I’ve been cooking and baking like nobody’s business over the past 2 weeks, but it seems like I don’t have much to show for it here on the blog. That’s going to change VERY soon, though. I was just hired for seasonal employment at a big department store, but once the December holidays are over, I’m going to try to publish new recipe posts for you all 3 times a week. Pinkie promise! So this blackberry Linzer cookies recipe is my December submission for the Creative Cookie Exchange.
Each month we have a theme to bake our cookies around. You may remember my November submission was Caramel Apple Popcorn Cookies. Those were a HUGE hit! This month, everyone in the group thought it would a great idea to give you recipes for cookies that you can make ahead and freeze until you’re ready to bake and decorate them. It takes a bunch of busy work from you in December so that you can focus on your holiday entertaining, shopping, and anything else you’d like to be doing. Of course, maybe you ENJOY being crazy busy, in which case, I’ll bring you a notepad full of things from MY to-do list!

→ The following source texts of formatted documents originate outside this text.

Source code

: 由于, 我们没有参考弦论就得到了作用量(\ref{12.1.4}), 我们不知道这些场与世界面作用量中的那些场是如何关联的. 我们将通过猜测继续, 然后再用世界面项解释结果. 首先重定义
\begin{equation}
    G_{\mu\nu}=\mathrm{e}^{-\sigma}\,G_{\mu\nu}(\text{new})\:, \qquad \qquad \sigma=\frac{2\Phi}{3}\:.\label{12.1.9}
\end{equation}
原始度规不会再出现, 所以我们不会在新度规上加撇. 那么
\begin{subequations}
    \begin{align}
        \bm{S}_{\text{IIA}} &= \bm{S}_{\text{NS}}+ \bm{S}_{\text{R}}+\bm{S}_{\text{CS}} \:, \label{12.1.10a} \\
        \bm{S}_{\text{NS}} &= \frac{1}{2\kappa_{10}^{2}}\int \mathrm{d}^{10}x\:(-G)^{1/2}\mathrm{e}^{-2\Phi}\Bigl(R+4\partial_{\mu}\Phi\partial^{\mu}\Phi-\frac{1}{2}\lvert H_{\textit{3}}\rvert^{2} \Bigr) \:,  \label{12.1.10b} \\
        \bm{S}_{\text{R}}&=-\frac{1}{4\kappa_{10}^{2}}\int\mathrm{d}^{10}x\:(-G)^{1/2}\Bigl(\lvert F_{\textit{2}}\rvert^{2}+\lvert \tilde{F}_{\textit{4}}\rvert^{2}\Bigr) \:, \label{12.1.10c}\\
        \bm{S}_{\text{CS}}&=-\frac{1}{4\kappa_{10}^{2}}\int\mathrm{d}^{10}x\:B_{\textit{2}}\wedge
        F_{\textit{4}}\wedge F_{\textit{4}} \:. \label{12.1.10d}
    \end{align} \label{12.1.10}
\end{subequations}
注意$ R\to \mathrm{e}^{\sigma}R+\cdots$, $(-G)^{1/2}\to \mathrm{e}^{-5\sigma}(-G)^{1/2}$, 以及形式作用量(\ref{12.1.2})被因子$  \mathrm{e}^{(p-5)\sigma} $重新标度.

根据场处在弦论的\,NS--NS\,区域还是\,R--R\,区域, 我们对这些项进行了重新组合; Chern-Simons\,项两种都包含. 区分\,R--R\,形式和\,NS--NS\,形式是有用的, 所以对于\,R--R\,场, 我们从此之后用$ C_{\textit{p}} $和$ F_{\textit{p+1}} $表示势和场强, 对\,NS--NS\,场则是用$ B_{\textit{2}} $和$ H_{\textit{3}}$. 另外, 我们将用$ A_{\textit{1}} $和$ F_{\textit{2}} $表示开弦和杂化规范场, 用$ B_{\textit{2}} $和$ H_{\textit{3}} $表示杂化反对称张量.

If you’re looking for inspiration for this month’s theme, check out what all of the hosting bloggers have made so far:
Salted Dark Chocolate Crisps from The Spiced Life
I love shortbread cookies, and linzers are really just shortbread dough with some nut flour (typically, almond or hazelnut) and a dash of flavored extract added to it. Of course, the primo ballerina of linzers are the preserves or chocolate that peek through the top of the cookie. For these cookies, I used almond flour, lemon extract, and blackberry preserves. Oh my goodness…they’re SO yummi!
The first step in the process for this linzer cookies recipe was to cut them out. I used special linzer cookie cutters that came with 5 different patterns in the box, but regular cookie cutters will work just fine. You’ll need a 2-inch cookie cutter for the cookie shape and a tiny cookie cutter to cut the shape of your choice from the center of the tops of each cookie.
After you’ve prepared the dough, cut the shapes out and lay them onto sheets of parchment paper or silicone baking mats. If you want to freeze the unbaked cookie dough from this point, you definitely can. My preference is to bake them first so that when I’m ready to serve them, all I have to do is remove them from the freezer, dust the tops with powdered sugar, and fill them with jam.
What do you think? I think it’s time to bake up this linzer cookie recipe!
- 2.5 ounces (1/3 cup) almond flour
- 6.6 ounces (1.5 cups) all-purpose flour
- 4 ounces unsalted butter, at room temperature
- 1/2 cup confectioners' sugar
- 1 tsp grated lemon zest
- 1/2 tsp lemon extract
- 1 egg
- Blackberry jam (or flavor of your preference)
- Sifted confectioners' sugar, for dusting
- Heat oven to 350 degrees F.
- In a medium bowl, use a hand or stand mixer to combine butter and 1/2 cup confectioners' sugar, until light and creamy. Add egg and lemon extract and beat until combined. Add flour and lemon zest and mix ONLY until most of the flour is combined. Do NOT over mix or your cookies will be tough and crumbly.
- Divide dough in half and wrap each half in plastic. Chill for at least 30 minutes.
- Roll out dough halves on a floured surface. Using small round cookie cutters, cut out cookie bottoms and tops. With a patterned mini cutter, cut a center hole into each of the tops.
- Bake for 7 to 9 minutes or until barely golden. The less browned they are, the softer the finished cookies will be.
- Cool on a wire rack. Place baked cookies into freezer safe plastic bags or wrap with plastic wrap and an exterior layer of aluminum foil to prevent freezer burn.
- When ready to assemble and serve, thaw cookies. Sprinkle tops of cookies with confectioners' sugar; spread a thin layer of jam onto bottom of each cookie and place a dusted top onto the top,pressing gently.